- Try it
Reproduce exactly the lines of the listing from the one containing "Le stage de" to its final line, both included.

━━━━━ Data supplied

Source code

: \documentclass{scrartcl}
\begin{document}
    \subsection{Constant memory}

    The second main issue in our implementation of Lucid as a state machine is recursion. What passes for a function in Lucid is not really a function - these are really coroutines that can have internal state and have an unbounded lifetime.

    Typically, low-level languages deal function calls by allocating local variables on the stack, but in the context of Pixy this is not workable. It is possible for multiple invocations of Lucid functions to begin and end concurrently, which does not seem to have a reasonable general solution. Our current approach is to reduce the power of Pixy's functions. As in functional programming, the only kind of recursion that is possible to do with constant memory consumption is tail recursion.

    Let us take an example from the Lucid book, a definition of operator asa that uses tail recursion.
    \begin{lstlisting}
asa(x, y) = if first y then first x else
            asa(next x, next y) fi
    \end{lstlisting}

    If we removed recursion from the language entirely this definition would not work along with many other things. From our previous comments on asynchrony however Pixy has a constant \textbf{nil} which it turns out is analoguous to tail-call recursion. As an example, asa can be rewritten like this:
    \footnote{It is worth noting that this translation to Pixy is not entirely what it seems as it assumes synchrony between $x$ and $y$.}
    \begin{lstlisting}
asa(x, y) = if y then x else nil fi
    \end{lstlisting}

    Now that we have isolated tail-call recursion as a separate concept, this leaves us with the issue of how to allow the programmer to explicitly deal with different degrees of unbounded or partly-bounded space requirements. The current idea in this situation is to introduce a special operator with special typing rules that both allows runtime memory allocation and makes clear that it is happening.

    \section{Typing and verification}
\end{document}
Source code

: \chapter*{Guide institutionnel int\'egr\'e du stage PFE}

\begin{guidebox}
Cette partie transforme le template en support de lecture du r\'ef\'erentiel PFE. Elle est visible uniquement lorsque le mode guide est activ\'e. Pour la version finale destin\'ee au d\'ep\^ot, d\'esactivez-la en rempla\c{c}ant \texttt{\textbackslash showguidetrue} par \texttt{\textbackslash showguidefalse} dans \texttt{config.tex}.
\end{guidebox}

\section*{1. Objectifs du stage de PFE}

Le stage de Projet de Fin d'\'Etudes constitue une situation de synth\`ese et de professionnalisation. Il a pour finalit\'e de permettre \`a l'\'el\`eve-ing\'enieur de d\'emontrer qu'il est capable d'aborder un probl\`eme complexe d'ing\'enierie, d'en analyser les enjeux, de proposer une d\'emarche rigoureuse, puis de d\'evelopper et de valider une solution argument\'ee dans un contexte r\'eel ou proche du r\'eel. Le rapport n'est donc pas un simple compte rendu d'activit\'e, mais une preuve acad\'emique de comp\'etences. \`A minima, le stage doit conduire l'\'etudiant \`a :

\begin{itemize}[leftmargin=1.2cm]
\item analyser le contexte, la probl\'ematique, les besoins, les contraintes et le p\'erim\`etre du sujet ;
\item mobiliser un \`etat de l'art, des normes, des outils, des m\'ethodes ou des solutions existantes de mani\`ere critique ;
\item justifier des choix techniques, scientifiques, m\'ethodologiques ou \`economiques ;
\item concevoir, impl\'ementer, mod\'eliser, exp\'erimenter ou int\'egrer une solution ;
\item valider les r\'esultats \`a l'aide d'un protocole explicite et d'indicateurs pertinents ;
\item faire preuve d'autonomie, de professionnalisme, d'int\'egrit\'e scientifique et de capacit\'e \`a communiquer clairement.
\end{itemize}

━━━━━━━━━━

- Finished task
Le stage de Projet de Fin d'\'Etudes constitue une situation de synth\`ese et de professionnalisation. Il a pour finalit\'e de permettre \`a l'\'el\`eve-ing\'enieur de d\'emontrer qu'il est capable d'aborder un probl\`eme complexe d'ing\'enierie, d'en analyser les enjeux, de proposer une d\'emarche rigoureuse, puis de d\'evelopper et de valider une solution argument\'ee dans un contexte r\'eel ou proche du r\'eel. Le rapport n'est donc pas un simple compte rendu d'activit\'e, mais une preuve acad\'emique de comp\'etences. \`A minima, le stage doit conduire l'\'etudiant \`a :

\begin{itemize}[leftmargin=1.2cm]
\item analyser le contexte, la probl\'ematique, les besoins, les contraintes et le p\'erim\`etre du sujet ;
\item mobiliser un \`etat de l'art, des normes, des outils, des m\'ethodes ou des solutions existantes de mani\`ere critique ;
\item justifier des choix techniques, scientifiques, m\'ethodologiques ou \`economiques ;
\item concevoir, impl\'ementer, mod\'eliser, exp\'erimenter ou int\'egrer une solution ;
\item valider les r\'esultats \`a l'aide d'un protocole explicite et d'indicateurs pertinents ;
\item faire preuve d'autonomie, de professionnalisme, d'int\'egrit\'e scientifique et de capacit\'e \`a communiquer clairement.
\end{itemize}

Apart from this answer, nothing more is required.